▶ WHAT IS EXPECTED: Return exactly the span of lines in the following data that opens with the line containing "[1]: https://www.chartpak.com/admarker" and closes with the line containing "[7]: https://www.rasch.co/colors/?palette=prismacolor-pencils". Include nothing else.

▶ RECORDS FOR THIS EXERCISE:

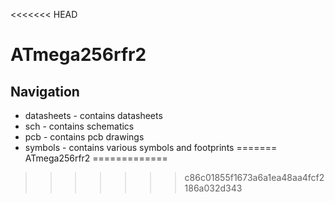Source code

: <<<<<<< HEAD
# ATmega256rfr2 

## Navigation
* datasheets - contains datasheets
* sch - contains schematics
* pcb - contains pcb drawings
* symbols - contains various symbols and footprints
=======
ATmega256rfr2
=============
>>>>>>> c86c01855f1673a6a1ea48aa4fcf2186a032d343
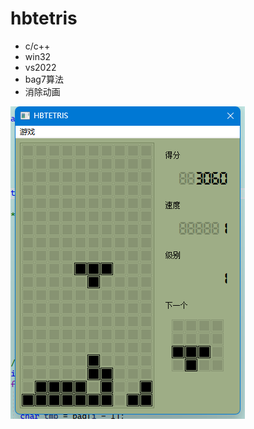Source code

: # hbtetris

* c/c++
* win32
* vs2022
* bag7算法
* 消除动画

![1670314700822](image/README/1670314700822.png)
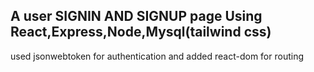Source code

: ## A user SIGNIN AND SIGNUP page Using React,Express,Node,Mysql(tailwind css)
used jsonwebtoken for authentication and added react-dom for routing
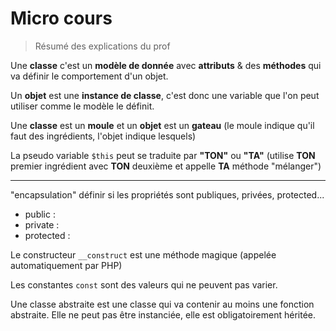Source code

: # Micro cours

> Résumé des explications du prof 

Une **classe** c'est un **modèle de donnée** avec **attributs** & des **méthodes** qui va définir le comportement d'un objet.

Un **objet** est une **instance de classe**, c'est donc une variable que l'on peut utiliser comme le modèle le définit.

Une **classe** est un **moule** et un **objet** est un **gateau** (le moule indique qu'il faut des ingrédients, l'objet indique lesquels)

La pseudo variable `$this` peut se traduite par **"TON"** ou **"TA"** (utilise **TON** premier ingrédient avec **TON** deuxième et appelle **TA** méthode "mélanger")

---

"encapsulation" définir si les propriétés sont publiques, privées, protected...

- public : 
- private : 
- protected : 

Le constructeur `__construct` est une méthode magique (appelée automatiquement par PHP)

Les constantes `const` sont des valeurs qui ne peuvent pas varier.

Une classe abstraite est une classe qui va contenir au moins une fonction abstraite. Elle ne peut pas être instanciée, elle est obligatoirement héritée.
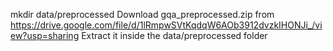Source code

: mkdir data/preprocessed
Download gqa_preprocessed.zip from https://drive.google.com/file/d/1lRmpwSVtKqdqW6AOb3912dvzkIHONJi_/view?usp=sharing
Extract it inside the data/preprocessed folder 
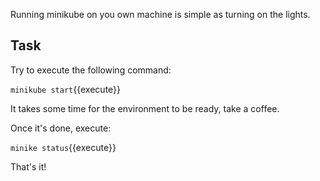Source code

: Running minikube on you own machine is simple as turning on the lights.

## Task

Try to execute the following command:

`minikube start`{{execute}}

It takes some time for the environment to be ready, take a coffee.

Once it's done, execute:

`minike status`{{execute}}

That's it!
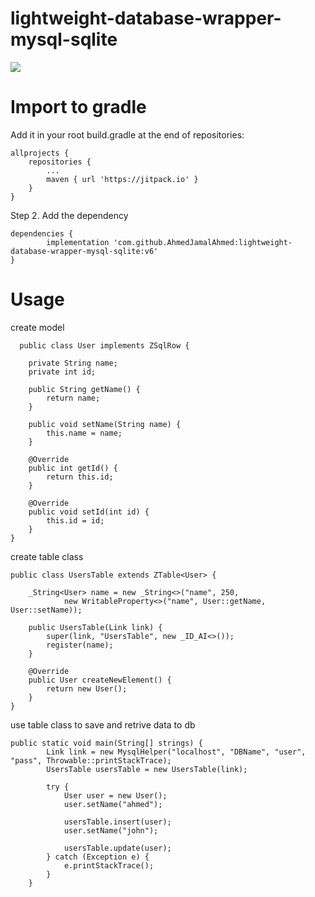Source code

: # lightweight-database-wrapper-mysql-sqlite

[![](https://jitpack.io/v/AhmedJamalAhmed/lightweight-database-wrapper-mysql-sqlite.svg)](https://jitpack.io/#AhmedJamalAhmed/lightweight-database-wrapper-mysql-sqlite)

# Import to gradle

Add it in your root build.gradle at the end of repositories:

	allprojects {
		repositories {
			...
			maven { url 'https://jitpack.io' }
		}
	}
  
Step 2. Add the dependency

	dependencies {
	        implementation 'com.github.AhmedJamalAhmed:lightweight-database-wrapper-mysql-sqlite:v6'
	}
  
  
  # Usage
  
  create model 
  
	  public class User implements ZSqlRow {
	
	    private String name;
	    private int id;
	
	    public String getName() {
	        return name;
	    }
	
	    public void setName(String name) {
	        this.name = name;
	    }
	
	    @Override
	    public int getId() {
	        return this.id;
	    }
	
	    @Override
	    public void setId(int id) {
	        this.id = id;
	    }
	}



create table class 

	public class UsersTable extends ZTable<User> {
	
	    _String<User> name = new _String<>("name", 250,
	            new WritableProperty<>("name", User::getName, User::setName));
	
	    public UsersTable(Link link) {
	        super(link, "UsersTable", new _ID_AI<>());
	        register(name);
	    }
	
	    @Override
	    public User createNewElement() {
	        return new User();
	    }
	}

use table class to save and retrive data to db


	public static void main(String[] strings) {
	        Link link = new MysqlHelper("localhost", "DBName", "user", "pass", Throwable::printStackTrace);
	        UsersTable usersTable = new UsersTable(link);
	
	        try {
	            User user = new User();
	            user.setName("ahmed");
	
	            usersTable.insert(user);
	            user.setName("john");
	            
	            usersTable.update(user);
	        } catch (Exception e) {
	            e.printStackTrace();
	        }
	    }
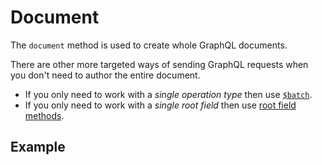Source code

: # Document <GeneratedClientBadge />

<!-- @include: @/_snippets/example-links/document.md -->

The `document` method is used to create whole GraphQL documents.

There are other more targeted ways of sending GraphQL requests when you don't need to author the entire document.

- If you only need to work with a _single operation type_ then use [`$batch`](./40_batch.md).
- If you only need to work with a _single root field_ then use [root field methods]('./30_root-fields.md').

## Example

<!-- @include: @/_snippets/examples/generated/document.md -->
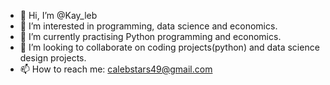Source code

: - 👋 Hi, I’m @Kay_leb
- 👀 I’m interested in programming, data science and economics.
- 🌱 I’m currently practising Python programming and economics.
- 💞️ I’m looking to collaborate on coding projects(python) and data science design projects.
- 📫 How to reach me: calebstars49@gmail.com

<!---
Kay_leb/Kay_leb is a ✨ key ✨ repository because its `README.md` (this file) appears on your GitHub profile.
You can click the Preview link to take a look at your changes.
--->
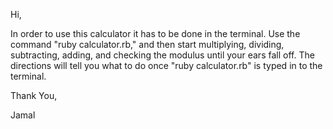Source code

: Hi,

In order to use this calculator it has to be done in the terminal. Use the command "ruby calculator.rb," and then start multiplying, dividing, subtracting, adding, and checking the modulus until your ears fall off. The directions will tell you what to do once "ruby calculator.rb" is typed in to the terminal.

Thank You,

Jamal
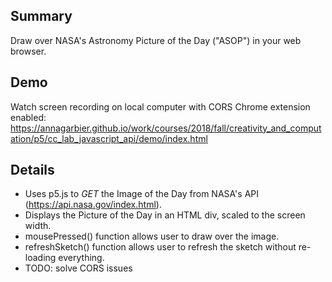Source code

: ## Summary
Draw over NASA's Astronomy Picture of the Day ("ASOP") in your web browser.

## Demo
Watch screen recording on local computer with CORS Chrome extension enabled: https://annagarbier.github.io/work/courses/2018/fall/creativity_and_computation/p5/cc_lab_javascript_api/demo/index.html

## Details
* Uses p5.js to *GET* the Image of the Day from NASA's API (https://api.nasa.gov/index.html).
* Displays the Picture of the Day in an HTML div, scaled to the screen width.
* mousePressed() function allows user to draw over the image.
* refreshSketch() function allows user to refresh the sketch without re-loading everything.
* TODO: solve CORS issues
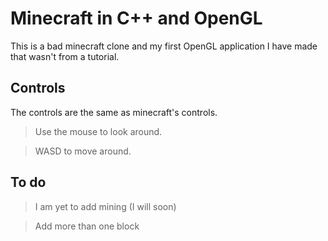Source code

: # Minecraft in C++ and OpenGL

This is a bad minecraft clone and my first OpenGL application I have made that wasn't from a tutorial.

## Controls

The controls are the same as minecraft's controls.

> Use the mouse to look around.

> WASD to move around.

## To do

> I am yet to add mining (I will soon)

> Add more than one block
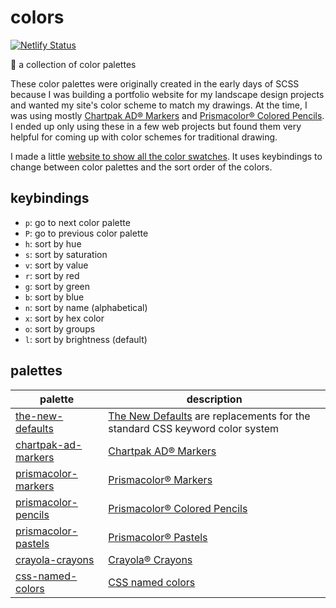# colors

[![Netlify Status](https://api.netlify.com/api/v1/badges/0585da0b-d448-4cf0-8522-7b99d441bb61/deploy-status)](https://app.netlify.com/sites/idyllic-unicorn-9d8b00/deploys)

🌈 a collection of color palettes

These color palettes were originally created in the early days of SCSS
because I was building a portfolio website for my landscape design
projects and wanted my site's color scheme to match my drawings. At the
time, I was using mostly [Chartpak AD® Markers][1] and [Prismacolor®
Colored Pencils][2]. I ended up only using these in a few web projects
but found them very helpful for coming up with color schemes for
traditional drawing.

I made a little [website to show all the color swatches][3]. It uses
keybindings to change between color palettes and the sort order of the
colors.

## keybindings

- `p`: go to next color palette
- `P`: go to previous color palette
- `h`: sort by hue
- `s`: sort by saturation
- `v`: sort by value
- `r`: sort by red
- `g`: sort by green
- `b`: sort by blue
- `n`: sort by name (alphabetical)
- `x`: sort by hex color
- `o`: sort by groups
- `l`: sort by brightness (default)

## palettes

| palette                  | description                       |
| ------------------------ | --------------------------------- |
| [the-new-defaults][4]    | [The New Defaults][11] are replacements for the standard CSS keyword color system |
| [chartpak-ad-markers][5] | [Chartpak AD® Markers][1]         |
| [prismacolor-markers][6] | [Prismacolor® Markers][2]         |
| [prismacolor-pencils][7] | [Prismacolor® Colored Pencils][2] |
| [prismacolor-pastels][8] | [Prismacolor® Pastels][2]         |
| [crayola-crayons][9]     | [Crayola® Crayons][13]            |
| [css-named-colors][10]   | [CSS named colors][12]            |

[1]: https://www.chartpak.com/admarker
[2]: https://www.prismacolor.com/
[3]: https://www.rasch.co/colors/
[4]: https://www.rasch.co/colors/?palette=the-new-defaults
[5]: https://www.rasch.co/colors/?palette=chartpak-ad-markers
[6]: https://www.rasch.co/colors/?palette=prismacolor-markers
[7]: https://www.rasch.co/colors/?palette=prismacolor-pencils
[8]: https://www.rasch.co/colors/?palette=prismacolor-pastels
[9]: https://www.rasch.co/colors/?palette=crayola-crayons
[10]: https://www.rasch.co/colors/?palette=css-named-colors
[11]: https://dudleystorey.github.io/thenewdefaults/
[12]: https://developer.mozilla.org/en-US/docs/Web/CSS/named-color
[13]: https://www.crayola.com/
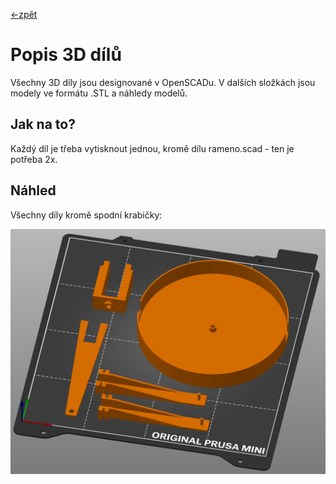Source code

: [<-zpět](https://github.com/robodilna/gramofon#readme)
# Popis 3D dílů

Všechny 3D díly jsou designované v OpenSCADu. V dalších složkách jsou modely ve formátu .STL a náhledy modelů.

## Jak na to?

Každý díl je třeba vytisknout jednou, kromě dílu rameno.scad - ten je potřeba 2x.

## Náhled

Všechny díly kromě spodní krabičky:

![](gramofon-models-1.png)
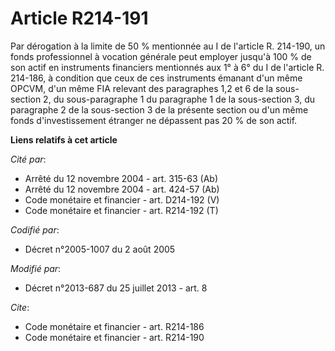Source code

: # Article R214-191

Par dérogation à la limite de 50 % mentionnée au I de l'article R. 214-190, un fonds professionnel à vocation générale peut
employer jusqu'à 100 % de son actif en instruments financiers mentionnés aux 1° à 6° du I de l'article R. 214-186, à
condition que ceux de ces instruments émanant d'un même OPCVM, d'un même FIA relevant des paragraphes 1,2 et 6 de la sous-
section 2, du sous-paragraphe 1 du paragraphe 1 de la sous-section 3, du paragraphe 2 de la sous-section 3 de la présente
section ou d'un même fonds d'investissement étranger ne dépassent pas 20 % de son actif.

**Liens relatifs à cet article**

_Cité par_:

  - Arrêté du 12 novembre 2004 - art. 315-63 (Ab)
  - Arrêté du 12 novembre 2004 - art. 424-57 (Ab)
  - Code monétaire et financier - art. D214-192 (V)
  - Code monétaire et financier - art. R214-192 (T)

_Codifié par_:

  - Décret n°2005-1007 du 2 août 2005

_Modifié par_:

  - Décret n°2013-687 du 25 juillet 2013 - art. 8

_Cite_:

  - Code monétaire et financier - art. R214-186
  - Code monétaire et financier - art. R214-190
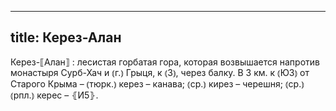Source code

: 
---
title: Керез-Алан
---
Керез-⟦Алан⟧
: лесистая горбатая гора, которая возвышается напротив монастыря Сурб-Хач и ⦅г.⦆ Грыця, к ⦅З⦆, через балку. В 3 км. к ⦅ЮЗ⦆ от Старого Крыма – ⦅тюрк.⦆ керез – канава; ⦅ср.⦆ кирез – черешня; ⦅ср.⦆ ⦅рпл.⦆ керес – ⦃И5⦄.
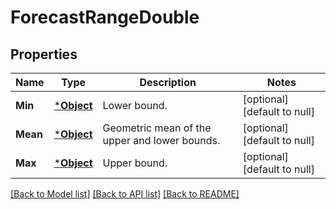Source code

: # ForecastRangeDouble

## Properties
Name | Type | Description | Notes
------------ | ------------- | ------------- | -------------
**Min** | [***Object**](.md) | Lower bound. | [optional] [default to null]
**Mean** | [***Object**](.md) | Geometric mean of the upper and lower bounds. | [optional] [default to null]
**Max** | [***Object**](.md) | Upper bound. | [optional] [default to null]

[[Back to Model list]](../README.md#documentation-for-models) [[Back to API list]](../README.md#documentation-for-api-endpoints) [[Back to README]](../README.md)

▶ WORKED SOLUTION:
[1]: https://www.chartpak.com/admarker
[2]: https://www.prismacolor.com/
[3]: https://www.rasch.co/colors/
[4]: https://www.rasch.co/colors/?palette=the-new-defaults
[5]: https://www.rasch.co/colors/?palette=chartpak-ad-markers
[6]: https://www.rasch.co/colors/?palette=prismacolor-markers
[7]: https://www.rasch.co/colors/?palette=prismacolor-pencils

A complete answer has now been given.